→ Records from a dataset

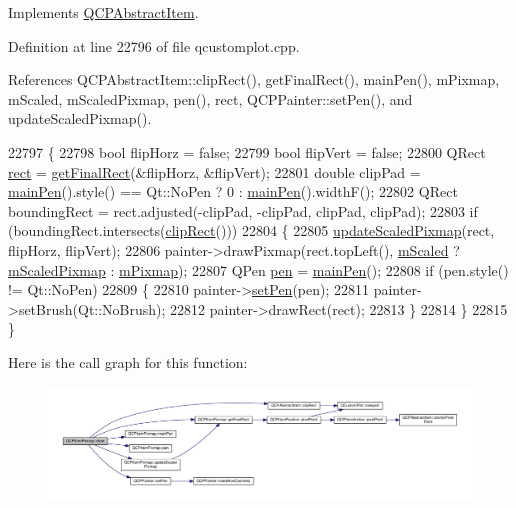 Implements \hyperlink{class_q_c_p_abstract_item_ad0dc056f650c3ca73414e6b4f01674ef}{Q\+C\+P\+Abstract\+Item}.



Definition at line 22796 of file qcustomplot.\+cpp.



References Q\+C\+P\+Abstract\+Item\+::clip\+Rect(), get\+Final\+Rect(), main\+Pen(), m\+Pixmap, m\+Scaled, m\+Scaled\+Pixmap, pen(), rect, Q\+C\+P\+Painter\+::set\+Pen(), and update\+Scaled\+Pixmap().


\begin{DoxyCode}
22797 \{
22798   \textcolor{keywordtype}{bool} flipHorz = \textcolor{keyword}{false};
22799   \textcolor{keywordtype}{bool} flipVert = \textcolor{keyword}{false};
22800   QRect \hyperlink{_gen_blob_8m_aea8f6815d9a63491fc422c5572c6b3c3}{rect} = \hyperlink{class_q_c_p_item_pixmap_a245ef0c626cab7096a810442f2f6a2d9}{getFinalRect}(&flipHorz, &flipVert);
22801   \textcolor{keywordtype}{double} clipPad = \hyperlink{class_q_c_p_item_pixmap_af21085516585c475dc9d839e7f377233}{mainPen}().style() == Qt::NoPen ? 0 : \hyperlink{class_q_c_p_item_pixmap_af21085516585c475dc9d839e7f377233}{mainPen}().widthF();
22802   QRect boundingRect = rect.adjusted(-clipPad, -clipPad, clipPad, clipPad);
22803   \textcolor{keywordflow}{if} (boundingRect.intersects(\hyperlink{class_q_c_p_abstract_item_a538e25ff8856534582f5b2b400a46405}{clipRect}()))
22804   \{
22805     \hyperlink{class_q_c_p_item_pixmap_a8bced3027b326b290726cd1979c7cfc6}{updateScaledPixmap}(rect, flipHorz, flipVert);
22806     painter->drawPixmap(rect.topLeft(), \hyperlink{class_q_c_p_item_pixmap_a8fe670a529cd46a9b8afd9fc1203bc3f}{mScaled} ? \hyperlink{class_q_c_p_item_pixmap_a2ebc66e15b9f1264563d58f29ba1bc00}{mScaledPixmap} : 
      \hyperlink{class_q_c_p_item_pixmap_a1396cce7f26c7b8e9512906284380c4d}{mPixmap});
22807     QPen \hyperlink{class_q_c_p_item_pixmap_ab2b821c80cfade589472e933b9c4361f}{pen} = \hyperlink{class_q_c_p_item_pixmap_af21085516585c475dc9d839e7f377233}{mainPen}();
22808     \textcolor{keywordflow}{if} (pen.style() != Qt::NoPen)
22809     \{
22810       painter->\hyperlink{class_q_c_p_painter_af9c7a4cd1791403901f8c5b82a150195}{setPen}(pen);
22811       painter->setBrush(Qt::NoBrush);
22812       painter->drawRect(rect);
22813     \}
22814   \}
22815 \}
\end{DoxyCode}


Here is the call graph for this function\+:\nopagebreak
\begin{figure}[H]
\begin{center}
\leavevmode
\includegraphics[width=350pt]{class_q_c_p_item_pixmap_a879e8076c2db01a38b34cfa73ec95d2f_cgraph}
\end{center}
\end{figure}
---
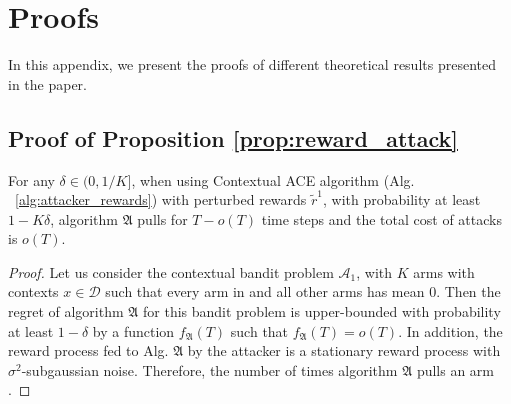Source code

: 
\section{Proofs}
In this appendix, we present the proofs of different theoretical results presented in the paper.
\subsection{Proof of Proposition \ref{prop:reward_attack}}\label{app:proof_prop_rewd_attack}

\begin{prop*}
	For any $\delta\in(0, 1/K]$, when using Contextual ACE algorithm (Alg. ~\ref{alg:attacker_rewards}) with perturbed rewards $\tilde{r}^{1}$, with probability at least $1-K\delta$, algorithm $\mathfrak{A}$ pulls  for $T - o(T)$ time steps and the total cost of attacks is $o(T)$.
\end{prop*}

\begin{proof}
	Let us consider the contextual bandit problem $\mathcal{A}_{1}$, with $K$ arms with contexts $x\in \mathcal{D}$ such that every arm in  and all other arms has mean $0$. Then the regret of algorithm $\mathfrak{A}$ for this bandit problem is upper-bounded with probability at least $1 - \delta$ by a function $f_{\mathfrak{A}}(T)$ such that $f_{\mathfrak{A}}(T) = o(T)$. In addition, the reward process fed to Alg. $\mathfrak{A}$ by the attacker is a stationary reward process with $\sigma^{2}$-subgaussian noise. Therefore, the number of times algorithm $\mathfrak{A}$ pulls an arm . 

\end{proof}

→ Task item
Pull out every line in the data above that has the word "style".

→ The completed task
22801   \textcolor{keywordtype}{double} clipPad = \hyperlink{class_q_c_p_item_pixmap_af21085516585c475dc9d839e7f377233}{mainPen}().style() == Qt::NoPen ? 0 : \hyperlink{class_q_c_p_item_pixmap_af21085516585c475dc9d839e7f377233}{mainPen}().widthF();
22808     \textcolor{keywordflow}{if} (pen.style() != Qt::NoPen)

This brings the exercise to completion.